┌─ RECORDS TO USE
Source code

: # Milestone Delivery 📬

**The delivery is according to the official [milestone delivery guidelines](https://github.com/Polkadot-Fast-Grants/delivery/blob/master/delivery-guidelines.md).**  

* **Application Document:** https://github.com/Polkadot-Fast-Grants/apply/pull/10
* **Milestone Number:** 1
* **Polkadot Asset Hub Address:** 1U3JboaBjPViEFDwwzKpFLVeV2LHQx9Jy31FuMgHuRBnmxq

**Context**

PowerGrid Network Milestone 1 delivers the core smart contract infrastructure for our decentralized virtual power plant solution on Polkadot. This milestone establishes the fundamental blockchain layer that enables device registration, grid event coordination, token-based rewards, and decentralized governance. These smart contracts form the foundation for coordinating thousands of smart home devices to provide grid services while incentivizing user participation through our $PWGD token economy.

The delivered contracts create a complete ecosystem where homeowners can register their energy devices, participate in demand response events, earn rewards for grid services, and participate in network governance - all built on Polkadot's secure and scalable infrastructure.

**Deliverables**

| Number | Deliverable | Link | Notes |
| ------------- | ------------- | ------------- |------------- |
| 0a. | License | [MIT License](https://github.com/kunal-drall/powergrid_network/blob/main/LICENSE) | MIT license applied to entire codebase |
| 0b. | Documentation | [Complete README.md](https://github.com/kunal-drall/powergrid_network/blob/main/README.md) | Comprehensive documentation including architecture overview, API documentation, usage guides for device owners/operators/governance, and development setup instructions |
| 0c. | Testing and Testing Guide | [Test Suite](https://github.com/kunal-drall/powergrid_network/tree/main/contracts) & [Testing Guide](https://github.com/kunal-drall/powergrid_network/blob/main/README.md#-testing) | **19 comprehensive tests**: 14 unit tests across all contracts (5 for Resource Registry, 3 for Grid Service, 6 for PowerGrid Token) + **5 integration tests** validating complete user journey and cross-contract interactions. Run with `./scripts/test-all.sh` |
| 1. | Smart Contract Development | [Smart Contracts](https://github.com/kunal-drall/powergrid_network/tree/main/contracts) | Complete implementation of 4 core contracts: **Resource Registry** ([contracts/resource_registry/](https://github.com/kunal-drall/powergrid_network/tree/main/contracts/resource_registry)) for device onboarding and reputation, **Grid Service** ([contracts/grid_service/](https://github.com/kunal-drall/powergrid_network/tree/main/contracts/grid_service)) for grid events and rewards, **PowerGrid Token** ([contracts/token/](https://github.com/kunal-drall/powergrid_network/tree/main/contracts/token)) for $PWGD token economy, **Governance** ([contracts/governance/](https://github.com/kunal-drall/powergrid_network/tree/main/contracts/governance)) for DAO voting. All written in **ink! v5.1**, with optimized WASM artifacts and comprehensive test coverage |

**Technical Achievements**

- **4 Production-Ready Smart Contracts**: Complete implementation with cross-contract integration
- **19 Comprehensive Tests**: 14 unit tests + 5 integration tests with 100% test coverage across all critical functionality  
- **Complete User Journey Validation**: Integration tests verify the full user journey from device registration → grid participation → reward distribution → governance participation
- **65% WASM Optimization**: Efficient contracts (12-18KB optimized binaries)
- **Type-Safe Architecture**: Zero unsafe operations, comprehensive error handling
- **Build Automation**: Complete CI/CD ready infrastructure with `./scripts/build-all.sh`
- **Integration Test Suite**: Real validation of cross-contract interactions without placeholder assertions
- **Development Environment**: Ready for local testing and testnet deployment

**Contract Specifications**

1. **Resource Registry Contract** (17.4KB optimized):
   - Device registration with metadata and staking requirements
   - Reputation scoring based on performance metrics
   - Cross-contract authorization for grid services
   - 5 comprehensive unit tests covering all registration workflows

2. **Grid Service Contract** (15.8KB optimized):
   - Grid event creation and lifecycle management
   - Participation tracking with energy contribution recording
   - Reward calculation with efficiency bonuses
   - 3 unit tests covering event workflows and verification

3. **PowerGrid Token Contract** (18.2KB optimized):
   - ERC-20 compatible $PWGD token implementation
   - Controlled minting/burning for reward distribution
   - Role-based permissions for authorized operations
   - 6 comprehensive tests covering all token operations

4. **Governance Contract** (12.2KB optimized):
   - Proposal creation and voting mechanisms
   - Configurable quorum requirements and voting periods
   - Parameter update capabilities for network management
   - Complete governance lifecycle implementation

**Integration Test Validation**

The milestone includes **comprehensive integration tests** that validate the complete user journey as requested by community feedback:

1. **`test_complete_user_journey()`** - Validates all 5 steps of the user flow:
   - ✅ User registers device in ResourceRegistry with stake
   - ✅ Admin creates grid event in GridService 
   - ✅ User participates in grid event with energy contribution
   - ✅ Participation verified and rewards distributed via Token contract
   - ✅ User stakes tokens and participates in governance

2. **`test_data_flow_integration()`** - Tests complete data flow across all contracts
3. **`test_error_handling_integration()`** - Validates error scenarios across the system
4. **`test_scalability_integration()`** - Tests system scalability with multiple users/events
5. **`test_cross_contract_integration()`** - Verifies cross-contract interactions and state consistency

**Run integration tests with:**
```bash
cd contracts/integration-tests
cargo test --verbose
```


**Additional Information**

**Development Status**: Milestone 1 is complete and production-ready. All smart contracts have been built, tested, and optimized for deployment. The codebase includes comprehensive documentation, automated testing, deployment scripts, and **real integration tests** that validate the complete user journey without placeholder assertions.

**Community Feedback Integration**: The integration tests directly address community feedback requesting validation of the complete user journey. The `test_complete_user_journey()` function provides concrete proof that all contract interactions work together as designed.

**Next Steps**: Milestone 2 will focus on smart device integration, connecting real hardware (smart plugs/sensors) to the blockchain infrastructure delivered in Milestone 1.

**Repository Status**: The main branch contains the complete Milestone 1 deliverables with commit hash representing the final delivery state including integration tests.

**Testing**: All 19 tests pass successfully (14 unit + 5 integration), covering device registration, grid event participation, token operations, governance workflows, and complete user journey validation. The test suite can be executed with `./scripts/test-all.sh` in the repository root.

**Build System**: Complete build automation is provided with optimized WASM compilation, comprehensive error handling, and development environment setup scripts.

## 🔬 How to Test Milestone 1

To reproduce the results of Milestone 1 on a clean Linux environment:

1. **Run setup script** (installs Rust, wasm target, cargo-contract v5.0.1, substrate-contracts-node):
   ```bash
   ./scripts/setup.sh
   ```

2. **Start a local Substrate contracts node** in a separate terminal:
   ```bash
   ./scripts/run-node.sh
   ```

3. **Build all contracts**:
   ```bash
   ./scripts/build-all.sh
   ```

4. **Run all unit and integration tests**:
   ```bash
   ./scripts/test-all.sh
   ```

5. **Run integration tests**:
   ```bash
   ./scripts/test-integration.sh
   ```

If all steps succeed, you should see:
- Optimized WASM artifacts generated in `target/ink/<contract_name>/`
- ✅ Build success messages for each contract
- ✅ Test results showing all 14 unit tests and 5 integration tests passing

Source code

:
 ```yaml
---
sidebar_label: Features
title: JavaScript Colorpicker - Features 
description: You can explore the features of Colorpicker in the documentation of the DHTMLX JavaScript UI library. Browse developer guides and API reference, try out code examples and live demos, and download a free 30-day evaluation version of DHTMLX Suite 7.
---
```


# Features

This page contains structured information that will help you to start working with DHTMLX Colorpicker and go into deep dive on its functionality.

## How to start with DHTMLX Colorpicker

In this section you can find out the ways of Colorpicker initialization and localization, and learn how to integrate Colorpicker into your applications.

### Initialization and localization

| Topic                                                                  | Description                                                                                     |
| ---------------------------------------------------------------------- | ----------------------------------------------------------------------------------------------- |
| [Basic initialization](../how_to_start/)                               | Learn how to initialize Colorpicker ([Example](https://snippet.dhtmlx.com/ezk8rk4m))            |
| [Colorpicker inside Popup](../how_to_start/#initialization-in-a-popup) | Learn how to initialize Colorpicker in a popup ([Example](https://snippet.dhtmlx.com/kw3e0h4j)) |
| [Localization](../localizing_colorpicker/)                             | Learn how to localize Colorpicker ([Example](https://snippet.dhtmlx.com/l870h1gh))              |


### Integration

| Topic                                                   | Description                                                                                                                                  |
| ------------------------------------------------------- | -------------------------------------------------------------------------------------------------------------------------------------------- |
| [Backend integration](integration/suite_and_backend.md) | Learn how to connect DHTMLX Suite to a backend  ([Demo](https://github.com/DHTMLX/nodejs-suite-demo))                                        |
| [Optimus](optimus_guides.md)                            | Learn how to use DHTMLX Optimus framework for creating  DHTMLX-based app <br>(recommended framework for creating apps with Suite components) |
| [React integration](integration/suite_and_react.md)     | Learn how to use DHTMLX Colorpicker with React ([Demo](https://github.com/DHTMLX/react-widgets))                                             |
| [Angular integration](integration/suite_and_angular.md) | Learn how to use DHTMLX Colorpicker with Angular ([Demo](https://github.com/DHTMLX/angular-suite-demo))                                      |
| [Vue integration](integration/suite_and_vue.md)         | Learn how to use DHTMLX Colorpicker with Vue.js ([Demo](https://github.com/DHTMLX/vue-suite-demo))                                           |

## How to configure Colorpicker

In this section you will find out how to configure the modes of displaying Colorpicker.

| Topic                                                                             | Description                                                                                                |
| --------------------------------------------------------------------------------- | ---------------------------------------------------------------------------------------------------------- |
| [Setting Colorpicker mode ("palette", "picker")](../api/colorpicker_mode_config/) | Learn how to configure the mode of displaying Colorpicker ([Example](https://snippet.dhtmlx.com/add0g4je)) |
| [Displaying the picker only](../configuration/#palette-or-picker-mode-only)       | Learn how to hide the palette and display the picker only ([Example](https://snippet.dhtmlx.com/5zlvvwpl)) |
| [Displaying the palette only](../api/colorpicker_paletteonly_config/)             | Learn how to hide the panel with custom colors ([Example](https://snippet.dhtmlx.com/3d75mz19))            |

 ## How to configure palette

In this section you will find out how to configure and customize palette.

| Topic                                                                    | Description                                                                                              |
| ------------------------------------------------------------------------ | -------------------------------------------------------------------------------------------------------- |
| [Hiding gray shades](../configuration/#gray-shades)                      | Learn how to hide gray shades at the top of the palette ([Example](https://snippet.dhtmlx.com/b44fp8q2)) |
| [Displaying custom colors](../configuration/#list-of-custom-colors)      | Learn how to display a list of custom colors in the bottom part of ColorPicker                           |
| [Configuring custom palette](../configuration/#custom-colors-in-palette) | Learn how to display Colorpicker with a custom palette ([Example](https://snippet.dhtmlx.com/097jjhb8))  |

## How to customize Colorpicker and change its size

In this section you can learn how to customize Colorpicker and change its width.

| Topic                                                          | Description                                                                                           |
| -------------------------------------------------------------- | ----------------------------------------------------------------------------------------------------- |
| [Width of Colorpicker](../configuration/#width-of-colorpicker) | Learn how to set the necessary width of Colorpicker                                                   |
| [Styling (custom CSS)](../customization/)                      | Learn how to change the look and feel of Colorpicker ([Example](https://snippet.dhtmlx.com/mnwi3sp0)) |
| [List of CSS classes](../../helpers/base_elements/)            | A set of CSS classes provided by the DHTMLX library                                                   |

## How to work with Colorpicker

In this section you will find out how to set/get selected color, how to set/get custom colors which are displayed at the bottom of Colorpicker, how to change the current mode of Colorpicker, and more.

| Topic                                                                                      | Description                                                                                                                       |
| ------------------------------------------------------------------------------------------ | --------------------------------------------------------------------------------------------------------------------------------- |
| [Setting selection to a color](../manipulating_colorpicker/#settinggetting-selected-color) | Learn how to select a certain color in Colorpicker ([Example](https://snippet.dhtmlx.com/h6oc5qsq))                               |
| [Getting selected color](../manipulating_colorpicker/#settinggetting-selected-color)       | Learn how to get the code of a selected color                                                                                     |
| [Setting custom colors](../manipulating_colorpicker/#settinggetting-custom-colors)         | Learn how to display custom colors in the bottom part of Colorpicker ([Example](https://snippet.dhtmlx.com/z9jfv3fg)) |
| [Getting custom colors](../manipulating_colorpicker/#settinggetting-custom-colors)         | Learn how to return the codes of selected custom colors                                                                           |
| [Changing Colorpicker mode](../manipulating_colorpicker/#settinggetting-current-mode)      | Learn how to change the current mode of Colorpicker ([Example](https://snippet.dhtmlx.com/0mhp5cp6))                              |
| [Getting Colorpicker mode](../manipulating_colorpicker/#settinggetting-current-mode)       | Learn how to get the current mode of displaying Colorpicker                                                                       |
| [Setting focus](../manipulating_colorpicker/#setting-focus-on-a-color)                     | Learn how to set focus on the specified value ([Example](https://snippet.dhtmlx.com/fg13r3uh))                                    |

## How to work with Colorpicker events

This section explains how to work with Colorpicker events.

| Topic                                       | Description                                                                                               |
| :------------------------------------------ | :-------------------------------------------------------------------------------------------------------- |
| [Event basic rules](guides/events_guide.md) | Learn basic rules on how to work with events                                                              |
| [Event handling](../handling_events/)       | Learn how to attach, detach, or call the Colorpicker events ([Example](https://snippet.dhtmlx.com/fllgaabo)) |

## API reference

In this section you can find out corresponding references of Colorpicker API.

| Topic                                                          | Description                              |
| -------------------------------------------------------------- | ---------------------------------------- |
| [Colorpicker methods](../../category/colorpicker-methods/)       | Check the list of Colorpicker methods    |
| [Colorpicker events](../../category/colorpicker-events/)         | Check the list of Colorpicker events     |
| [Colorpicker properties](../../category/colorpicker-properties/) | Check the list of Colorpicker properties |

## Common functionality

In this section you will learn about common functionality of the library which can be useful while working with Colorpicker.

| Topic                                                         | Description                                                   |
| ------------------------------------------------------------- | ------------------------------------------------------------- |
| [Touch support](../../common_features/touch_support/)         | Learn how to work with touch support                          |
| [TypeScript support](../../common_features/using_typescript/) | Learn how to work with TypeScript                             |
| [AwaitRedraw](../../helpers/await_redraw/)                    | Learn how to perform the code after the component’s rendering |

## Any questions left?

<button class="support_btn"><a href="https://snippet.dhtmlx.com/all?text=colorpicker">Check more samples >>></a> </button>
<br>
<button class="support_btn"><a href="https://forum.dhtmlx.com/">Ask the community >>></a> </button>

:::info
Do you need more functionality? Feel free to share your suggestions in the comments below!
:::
└─
§ TASK TO COMPLETE:
Show every line of the listing containing the string "results" by copying it.

§ RESPONSE TO THE EXERCISE:
To reproduce the results of Milestone 1 on a clean Linux environment:
- ✅ Test results showing all 14 unit tests and 5 integration tests passing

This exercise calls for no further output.